→ TASK INSTRUCTIONS
Leaving out all pictures, give again each line exactly, from the start of the listing through the line that contains "<<TODO[LATER]: linkify nixos-infect>>".
::::::
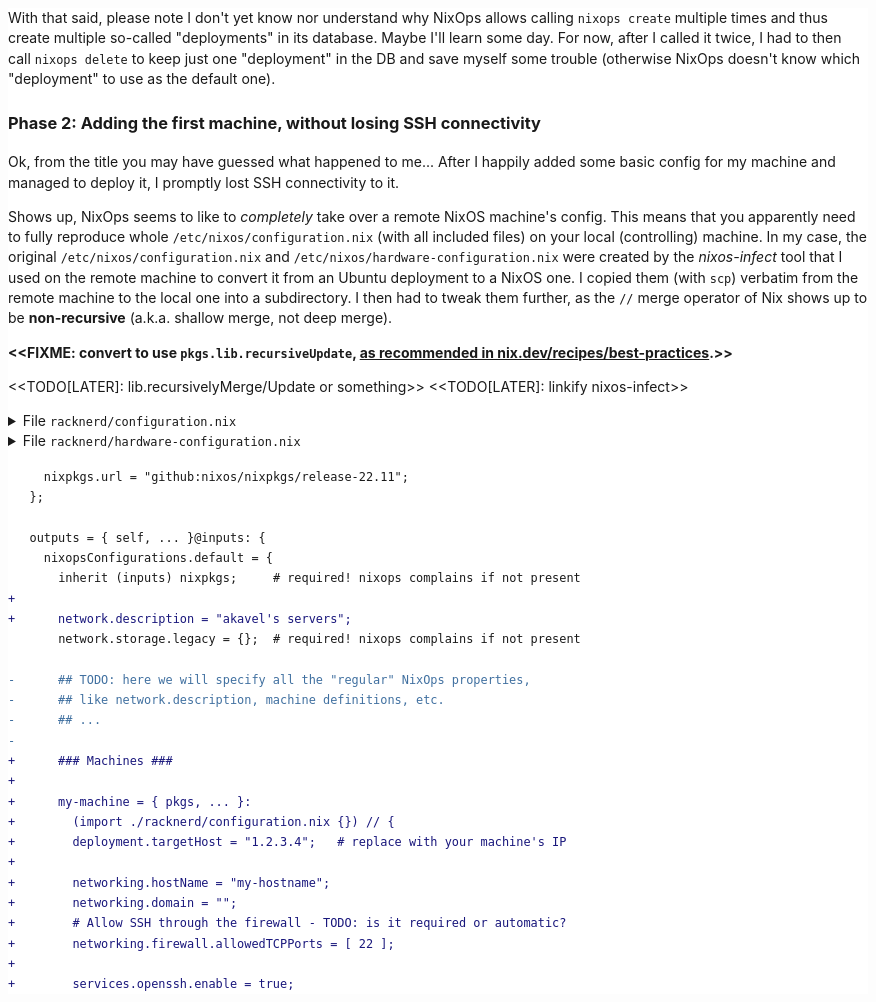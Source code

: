 With that said,
please note I don't yet know nor understand
why NixOps allows calling `nixops create` multiple times
and thus create multiple so-called "deployments" in its database.
Maybe I'll learn some day.
For now, after I called it twice,
I had to then call `nixops delete` to keep just one "deployment" in the DB
and save myself some trouble
(otherwise NixOps doesn't know which "deployment" to use as the default one).

### Phase 2: Adding the first machine, without losing SSH connectivity

Ok, from the title you may have guessed what happened to me...
After I happily added some basic config for my machine and managed to deploy it,
I promptly lost SSH connectivity to it.

Shows up, NixOps seems to like to *completely* take over a remote NixOS machine's config.
This means that you apparently need to fully reproduce whole `/etc/nixos/configuration.nix`
(with all included files)
on your local (controlling) machine.
In my case, the original `/etc/nixos/configuration.nix` and `/etc/nixos/hardware-configuration.nix`
were created by the *nixos-infect* tool that I used on the remote machine
to convert it from an Ubuntu deployment to a NixOS one.
I copied them (with `scp`) verbatim from the remote machine to the local one
into a subdirectory.
I then had to tweak them further,
as the `//` merge operator of Nix shows up to be **non-recursive**
(a.k.a. shallow merge, not deep merge).

**<<FIXME: convert to use `pkgs.lib.recursiveUpdate`, [as recommended in nix.dev/recipes/best-practices](https://nix.dev/recipes/best-practices#updating-nested-attribute-sets).>>**

<<TODO[LATER]: lib.recursivelyMerge/Update or something>>
<<TODO[LATER]: linkify nixos-infect>>

<details><summary>File <code>racknerd/configuration.nix</code></summary></details>

<details><summary>File <code>racknerd/hardware-configuration.nix</code></summary></details>

```diff
     nixpkgs.url = "github:nixos/nixpkgs/release-22.11";
   };
 
   outputs = { self, ... }@inputs: {
     nixopsConfigurations.default = {
       inherit (inputs) nixpkgs;     # required! nixops complains if not present
+
+      network.description = "akavel's servers";
       network.storage.legacy = {};  # required! nixops complains if not present
 
-      ## TODO: here we will specify all the "regular" NixOps properties,
-      ## like network.description, machine definitions, etc.
-      ## ...
-
+      ### Machines ###
+
+      my-machine = { pkgs, ... }:
+        (import ./racknerd/configuration.nix {}) // {
+        deployment.targetHost = "1.2.3.4";   # replace with your machine's IP
+
+        networking.hostName = "my-hostname";
+        networking.domain = "";
+        # Allow SSH through the firewall - TODO: is it required or automatic?
+        networking.firewall.allowedTCPPorts = [ 22 ];
+
+        services.openssh.enable = true;
```

[Nix]: https://en.wikipedia.org/wiki/Nix_(package_manager)
[NixOS]: https://en.wikipedia.org/wiki/NixOS
[home-manager]: https://github.com/nix-community/home-manager
[flakes]: https://nixos.wiki/wiki/Flakes
[flake-det]: https://www.tweag.io/blog/2020-05-25-flakes/
[akavel]: http://akavel.com
[nixos-hosting]: https://nixos.wiki/wiki/NixOS_friendly_hosters
[NixOps]: https://nixos.org/nixops
[xe-nixops]: https://xeiaso.net/blog/backslash-kubernetes-2021-01-03
[py2insecure]: https://github.com/NixOS/nixops/issues/1564
[nixops2-flakes]: https://nixops.readthedocs.io/en/latest/manual/migrating.html
[nixops-doc]: https://nixos.org/nixops/manual
[nixops-doc-today]: https://hydra.nixos.org/build/115931128/download/1/manual/manual.html
[nixops2-nodoc]: https://github.com/NixOS/nixops/issues/1553
[nixops17-note]: https://github.com/NixOS/nixops/issues/1452#issue-862860327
::::::
→ ANSWER BOX
Source code

: With that said,
please note I don't yet know nor understand
why NixOps allows calling `nixops create` multiple times
and thus create multiple so-called "deployments" in its database.
Maybe I'll learn some day.
For now, after I called it twice,
I had to then call `nixops delete` to keep just one "deployment" in the DB
and save myself some trouble
(otherwise NixOps doesn't know which "deployment" to use as the default one).

### Phase 2: Adding the first machine, without losing SSH connectivity

Ok, from the title you may have guessed what happened to me...
After I happily added some basic config for my machine and managed to deploy it,
I promptly lost SSH connectivity to it.

Shows up, NixOps seems to like to *completely* take over a remote NixOS machine's config.
This means that you apparently need to fully reproduce whole `/etc/nixos/configuration.nix`
(with all included files)
on your local (controlling) machine.
In my case, the original `/etc/nixos/configuration.nix` and `/etc/nixos/hardware-configuration.nix`
were created by the *nixos-infect* tool that I used on the remote machine
to convert it from an Ubuntu deployment to a NixOS one.
I copied them (with `scp`) verbatim from the remote machine to the local one
into a subdirectory.
I then had to tweak them further,
as the `//` merge operator of Nix shows up to be **non-recursive**
(a.k.a. shallow merge, not deep merge).

**<<FIXME: convert to use `pkgs.lib.recursiveUpdate`, [as recommended in nix.dev/recipes/best-practices](https://nix.dev/recipes/best-practices#updating-nested-attribute-sets).>>**

<<TODO[LATER]: lib.recursivelyMerge/Update or something>>
<<TODO[LATER]: linkify nixos-infect>>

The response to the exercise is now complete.